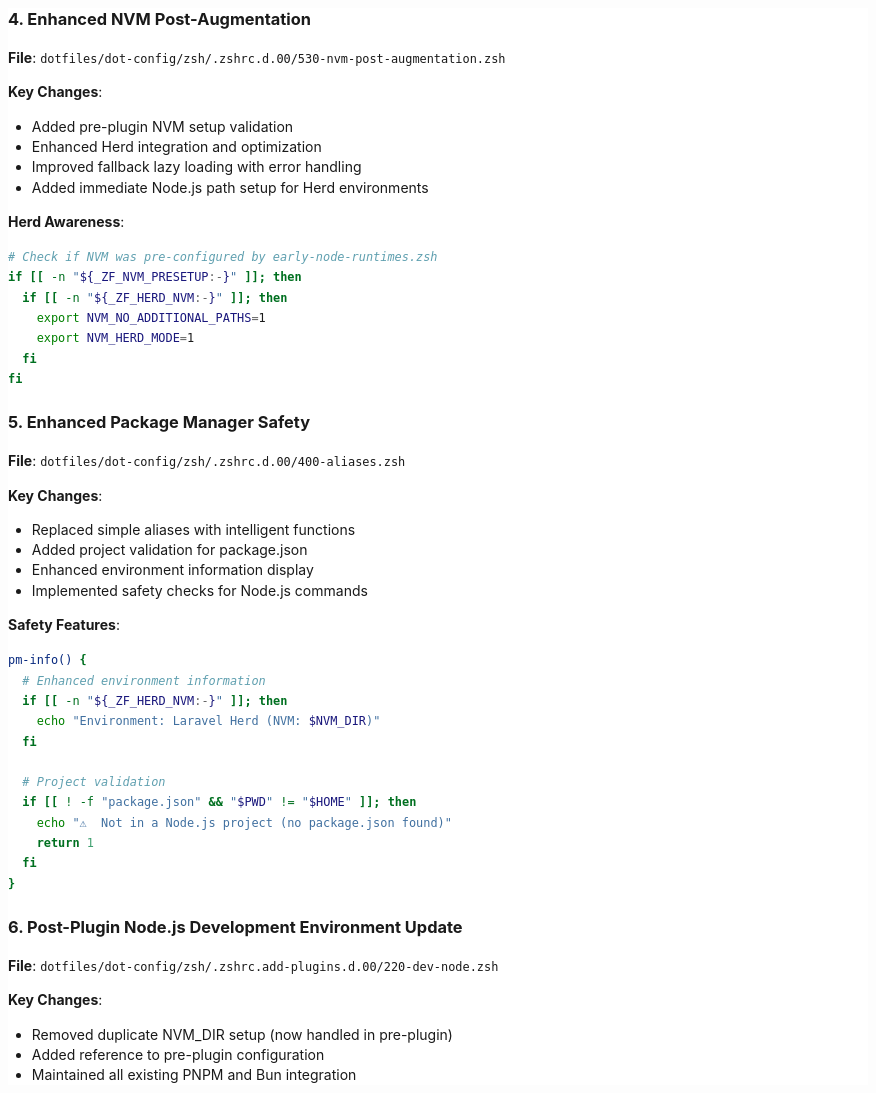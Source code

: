 ### 4. Enhanced NVM Post-Augmentation
**File**: `dotfiles/dot-config/zsh/.zshrc.d.00/530-nvm-post-augmentation.zsh`

**Key Changes**:
- Added pre-plugin NVM setup validation
- Enhanced Herd integration and optimization
- Improved fallback lazy loading with error handling
- Added immediate Node.js path setup for Herd environments

**Herd Awareness**:
```zsh
# Check if NVM was pre-configured by early-node-runtimes.zsh
if [[ -n "${_ZF_NVM_PRESETUP:-}" ]]; then
  if [[ -n "${_ZF_HERD_NVM:-}" ]]; then
    export NVM_NO_ADDITIONAL_PATHS=1
    export NVM_HERD_MODE=1
  fi
fi
```

### 5. Enhanced Package Manager Safety
**File**: `dotfiles/dot-config/zsh/.zshrc.d.00/400-aliases.zsh`

**Key Changes**:
- Replaced simple aliases with intelligent functions
- Added project validation for package.json
- Enhanced environment information display
- Implemented safety checks for Node.js commands

**Safety Features**:
```zsh
pm-info() {
  # Enhanced environment information
  if [[ -n "${_ZF_HERD_NVM:-}" ]]; then
    echo "Environment: Laravel Herd (NVM: $NVM_DIR)"
  fi
  
  # Project validation
  if [[ ! -f "package.json" && "$PWD" != "$HOME" ]]; then
    echo "⚠️  Not in a Node.js project (no package.json found)"
    return 1
  fi
}
```

### 6. Post-Plugin Node.js Development Environment Update
**File**: `dotfiles/dot-config/zsh/.zshrc.add-plugins.d.00/220-dev-node.zsh`

**Key Changes**:
- Removed duplicate NVM_DIR setup (now handled in pre-plugin)
- Added reference to pre-plugin configuration
- Maintained all existing PNPM and Bun integration
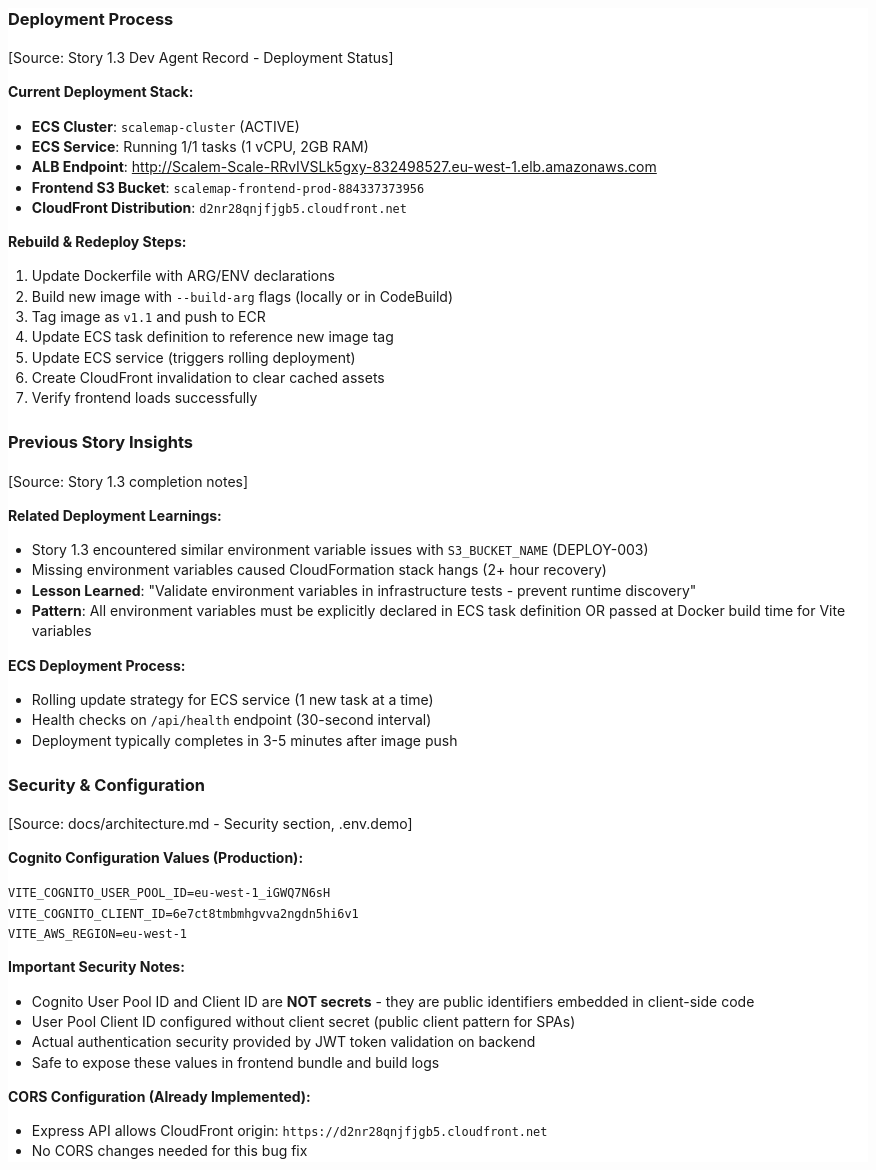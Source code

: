 ### Deployment Process
[Source: Story 1.3 Dev Agent Record - Deployment Status]

**Current Deployment Stack:**
- **ECS Cluster**: `scalemap-cluster` (ACTIVE)
- **ECS Service**: Running 1/1 tasks (1 vCPU, 2GB RAM)
- **ALB Endpoint**: http://Scalem-Scale-RRvIVSLk5gxy-832498527.eu-west-1.elb.amazonaws.com
- **Frontend S3 Bucket**: `scalemap-frontend-prod-884337373956`
- **CloudFront Distribution**: `d2nr28qnjfjgb5.cloudfront.net`

**Rebuild & Redeploy Steps:**
1. Update Dockerfile with ARG/ENV declarations
2. Build new image with `--build-arg` flags (locally or in CodeBuild)
3. Tag image as `v1.1` and push to ECR
4. Update ECS task definition to reference new image tag
5. Update ECS service (triggers rolling deployment)
6. Create CloudFront invalidation to clear cached assets
7. Verify frontend loads successfully

### Previous Story Insights
[Source: Story 1.3 completion notes]

**Related Deployment Learnings:**
- Story 1.3 encountered similar environment variable issues with `S3_BUCKET_NAME` (DEPLOY-003)
- Missing environment variables caused CloudFormation stack hangs (2+ hour recovery)
- **Lesson Learned**: "Validate environment variables in infrastructure tests - prevent runtime discovery"
- **Pattern**: All environment variables must be explicitly declared in ECS task definition OR passed at Docker build time for Vite variables

**ECS Deployment Process:**
- Rolling update strategy for ECS service (1 new task at a time)
- Health checks on `/api/health` endpoint (30-second interval)
- Deployment typically completes in 3-5 minutes after image push

### Security & Configuration
[Source: docs/architecture.md - Security section, .env.demo]

**Cognito Configuration Values (Production):**
```
VITE_COGNITO_USER_POOL_ID=eu-west-1_iGWQ7N6sH
VITE_COGNITO_CLIENT_ID=6e7ct8tmbmhgvva2ngdn5hi6v1
VITE_AWS_REGION=eu-west-1
```

**Important Security Notes:**
- Cognito User Pool ID and Client ID are **NOT secrets** - they are public identifiers embedded in client-side code
- User Pool Client ID configured without client secret (public client pattern for SPAs)
- Actual authentication security provided by JWT token validation on backend
- Safe to expose these values in frontend bundle and build logs

**CORS Configuration (Already Implemented):**
- Express API allows CloudFront origin: `https://d2nr28qnjfjgb5.cloudfront.net`
- No CORS changes needed for this bug fix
* * *
What you will do.
Every record above must be given again exactly; drop the pictures.

Answer to this problem.
Source code

: ### 4. Enhanced NVM Post-Augmentation
**File**: `dotfiles/dot-config/zsh/.zshrc.d.00/530-nvm-post-augmentation.zsh`

**Key Changes**:
- Added pre-plugin NVM setup validation
- Enhanced Herd integration and optimization
- Improved fallback lazy loading with error handling
- Added immediate Node.js path setup for Herd environments

**Herd Awareness**:
```zsh
# Check if NVM was pre-configured by early-node-runtimes.zsh
if [[ -n "${_ZF_NVM_PRESETUP:-}" ]]; then
  if [[ -n "${_ZF_HERD_NVM:-}" ]]; then
    export NVM_NO_ADDITIONAL_PATHS=1
    export NVM_HERD_MODE=1
  fi
fi
```

### 5. Enhanced Package Manager Safety
**File**: `dotfiles/dot-config/zsh/.zshrc.d.00/400-aliases.zsh`

**Key Changes**:
- Replaced simple aliases with intelligent functions
- Added project validation for package.json
- Enhanced environment information display
- Implemented safety checks for Node.js commands

**Safety Features**:
```zsh
pm-info() {
  # Enhanced environment information
  if [[ -n "${_ZF_HERD_NVM:-}" ]]; then
    echo "Environment: Laravel Herd (NVM: $NVM_DIR)"
  fi
  
  # Project validation
  if [[ ! -f "package.json" && "$PWD" != "$HOME" ]]; then
    echo "⚠️  Not in a Node.js project (no package.json found)"
    return 1
  fi
}
```

### 6. Post-Plugin Node.js Development Environment Update
**File**: `dotfiles/dot-config/zsh/.zshrc.add-plugins.d.00/220-dev-node.zsh`

**Key Changes**:
- Removed duplicate NVM_DIR setup (now handled in pre-plugin)
- Added reference to pre-plugin configuration
- Maintained all existing PNPM and Bun integration
Source code

: ### Deployment Process
[Source: Story 1.3 Dev Agent Record - Deployment Status]

**Current Deployment Stack:**
- **ECS Cluster**: `scalemap-cluster` (ACTIVE)
- **ECS Service**: Running 1/1 tasks (1 vCPU, 2GB RAM)
- **ALB Endpoint**: http://Scalem-Scale-RRvIVSLk5gxy-832498527.eu-west-1.elb.amazonaws.com
- **Frontend S3 Bucket**: `scalemap-frontend-prod-884337373956`
- **CloudFront Distribution**: `d2nr28qnjfjgb5.cloudfront.net`

**Rebuild & Redeploy Steps:**
1. Update Dockerfile with ARG/ENV declarations
2. Build new image with `--build-arg` flags (locally or in CodeBuild)
3. Tag image as `v1.1` and push to ECR
4. Update ECS task definition to reference new image tag
5. Update ECS service (triggers rolling deployment)
6. Create CloudFront invalidation to clear cached assets
7. Verify frontend loads successfully

### Previous Story Insights
[Source: Story 1.3 completion notes]

**Related Deployment Learnings:**
- Story 1.3 encountered similar environment variable issues with `S3_BUCKET_NAME` (DEPLOY-003)
- Missing environment variables caused CloudFormation stack hangs (2+ hour recovery)
- **Lesson Learned**: "Validate environment variables in infrastructure tests - prevent runtime discovery"
- **Pattern**: All environment variables must be explicitly declared in ECS task definition OR passed at Docker build time for Vite variables

**ECS Deployment Process:**
- Rolling update strategy for ECS service (1 new task at a time)
- Health checks on `/api/health` endpoint (30-second interval)
- Deployment typically completes in 3-5 minutes after image push

### Security & Configuration
[Source: docs/architecture.md - Security section, .env.demo]

**Cognito Configuration Values (Production):**
```
VITE_COGNITO_USER_POOL_ID=eu-west-1_iGWQ7N6sH
VITE_COGNITO_CLIENT_ID=6e7ct8tmbmhgvva2ngdn5hi6v1
VITE_AWS_REGION=eu-west-1
```

**Important Security Notes:**
- Cognito User Pool ID and Client ID are **NOT secrets** - they are public identifiers embedded in client-side code
- User Pool Client ID configured without client secret (public client pattern for SPAs)
- Actual authentication security provided by JWT token validation on backend
- Safe to expose these values in frontend bundle and build logs

**CORS Configuration (Already Implemented):**
- Express API allows CloudFront origin: `https://d2nr28qnjfjgb5.cloudfront.net`
- No CORS changes needed for this bug fix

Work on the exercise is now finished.